The idea is that "technically" everything could be run in ring-0 (for performance reasons) because we trust our own installer/compiler. Also, the signing and such will be optional, but only for "development" builds, with a very BIG warning to the user. The idea is security, with minimal performance loss for the user, very little productivity loss for dev's, and a relatively secure system.

Advice:
I have yet to start designing my bytecode, however, I have some places you can look for help along the way, and maybe some extra thoughts/knowledge that might help you. For bytecode design, the obvious places to look first would be MSIL and JVM specs. See how they define an instruction. Do they use a fixed length? Variable length? (I'm betting variable) What instructions do the actually support?

I can speak about MSIL much more reliably here, but I would assume JVM is the same or similar in most regards. MSIL has a very distinct set of instructions, that generally, mimic assembly instructions, with several additions. The reason for this, as I understand it, is that assembly is usually 1 assembly instruction = 1 op-code for the CPU. MSIL tries to follow this as closely as possible for performace, minimization of surface area for bugs, and their own sanity.

So MSIL has a lot of instructions that translate 1-for-1 with op-codes for the above reasons. Anything beyond that is too support the CLR and DLR of .Net. The main idea to take away from this is the following:

Save yourself as many headaches as possible (Don't reinvent the wheel, ADD a, b means a+b)
Look at your LCD (Lowest common denominator) What instruction do x86 and ARM both support? This is your baseline
What will devs need a lot? (64-bit math on a 32-bit machine, 128-bit floating point arithmetic, etc) Start adding instructions to support
Figure out what each platform supports natively (SSE, SSE2,3,4, FPU, etc.) to make these 1-to-1 conversions
Figure out how to emulate the above instructions on other CPUs that don't support them natively.
For everything left over, figure out why CPU vendors do not support it (Overhead to create vs. ease of "doing it" [maybe 2-3 instructions instead of 1?])
If you must add a completely new "feature" figure out how to do it (Feature = op-code in your bytecode)

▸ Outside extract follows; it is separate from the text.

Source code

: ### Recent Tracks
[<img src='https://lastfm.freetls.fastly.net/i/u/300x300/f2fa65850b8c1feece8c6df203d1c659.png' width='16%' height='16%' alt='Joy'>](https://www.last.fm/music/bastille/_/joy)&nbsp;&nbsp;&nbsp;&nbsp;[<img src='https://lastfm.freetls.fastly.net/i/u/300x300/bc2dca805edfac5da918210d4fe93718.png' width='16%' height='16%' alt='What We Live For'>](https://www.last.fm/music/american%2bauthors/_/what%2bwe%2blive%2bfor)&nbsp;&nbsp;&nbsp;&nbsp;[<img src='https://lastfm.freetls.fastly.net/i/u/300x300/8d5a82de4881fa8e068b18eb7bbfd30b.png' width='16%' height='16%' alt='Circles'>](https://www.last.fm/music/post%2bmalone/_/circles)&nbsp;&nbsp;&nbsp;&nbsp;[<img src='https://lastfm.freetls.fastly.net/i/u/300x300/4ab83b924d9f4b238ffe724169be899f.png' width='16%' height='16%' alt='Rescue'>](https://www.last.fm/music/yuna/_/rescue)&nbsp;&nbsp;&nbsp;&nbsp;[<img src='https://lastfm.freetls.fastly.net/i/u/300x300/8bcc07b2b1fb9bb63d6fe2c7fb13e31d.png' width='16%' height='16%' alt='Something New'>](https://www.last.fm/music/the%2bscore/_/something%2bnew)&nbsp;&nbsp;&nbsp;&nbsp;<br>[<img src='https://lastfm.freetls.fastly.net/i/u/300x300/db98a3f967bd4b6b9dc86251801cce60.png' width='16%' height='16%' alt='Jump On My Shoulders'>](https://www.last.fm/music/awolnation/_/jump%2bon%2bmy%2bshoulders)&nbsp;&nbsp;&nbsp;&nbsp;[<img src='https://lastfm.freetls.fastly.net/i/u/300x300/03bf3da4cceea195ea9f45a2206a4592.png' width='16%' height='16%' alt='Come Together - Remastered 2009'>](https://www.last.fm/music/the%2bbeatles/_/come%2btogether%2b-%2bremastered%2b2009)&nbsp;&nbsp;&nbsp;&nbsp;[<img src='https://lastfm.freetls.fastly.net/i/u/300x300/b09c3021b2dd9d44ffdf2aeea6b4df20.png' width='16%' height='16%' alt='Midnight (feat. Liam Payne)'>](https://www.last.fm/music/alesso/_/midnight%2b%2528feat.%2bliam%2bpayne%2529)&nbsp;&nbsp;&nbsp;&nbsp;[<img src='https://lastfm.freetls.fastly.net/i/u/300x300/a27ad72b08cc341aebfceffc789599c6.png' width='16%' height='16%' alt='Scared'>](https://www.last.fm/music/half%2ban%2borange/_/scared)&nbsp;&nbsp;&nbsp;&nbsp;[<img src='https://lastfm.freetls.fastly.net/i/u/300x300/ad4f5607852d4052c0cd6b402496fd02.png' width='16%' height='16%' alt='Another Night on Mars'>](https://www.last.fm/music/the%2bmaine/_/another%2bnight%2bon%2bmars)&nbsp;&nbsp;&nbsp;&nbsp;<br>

Once you have that list, count how many instructions you need. Round up to a power of 2, and if less than some % (up to you) of op-codes availble, increase by a power of 2. This is your base instruction set, and this will determine the size of your binary files/op-codes/etc. Once you have that, then you can start saying, "Well, we have 129 Op-Codes, so we clearly need 8 bits to fully declare the op-code." That is your base op-code size.

Now start figuring out how many ways you can reference data "in" an op-code. You cleary have x number of "registers" (emulated, or physical) so you must be able to reference those. What about literal values? Should a literal be 8-bit? 16? 32? 64? What about relative addressing? Maybe the next word could define a signed literal? Or maybe the JMP op-code supports jumping to a 48bit address? etc. These are things you need to evaluate after you have your "op-code list" semi-done.

For an example of how to do things, I really recommend checking out the Specs for the DCPU-16. Not because its "perfect", its far from it. But it provides a good "virtual" op-code system that does the bare minimum required. Look at how the instructions are formed. Use it where it makes sense, throw it away where it doesn't.

Just my 2-cents,
- Monk

Mikemk · Post by **Mikemk** » Fri Apr 12, 2013 7:17 pm

@tjmonk, add ease of ui customization to that list, and our goals are pretty close to identical.
Also, thank you for the really good pointers. My bytecode design is actually based on the dalvik vm bytecode, with the fixed instruction length of arm. (Not sure if dvm is fixed length)
I think the basic instructions I need to support are:
move, swap, add, subtract, multiply, divide, jump, conditional jump, call
so, 9 necessary operations, round up to 16, plus whatever I choose to add.
one byte should be sufficient for the first version, but better yet, 4 bit prefix, and twelve bits for the instruction.
I can then chop off a byte from registers, and chop off the third register field, shortening the bytecode to eight bytes. For immediate values, I can define a special register, indicating that the next instruction is immediate value data.
For 150000 lines of code, assuming roughly 3 operations each, I'm looking at about 5.14MB of per application, plus data (icons, readmes, etc.)
15 MB isn't too bad for a 2D tablet game is it? Of course, that's a best case scenario, but...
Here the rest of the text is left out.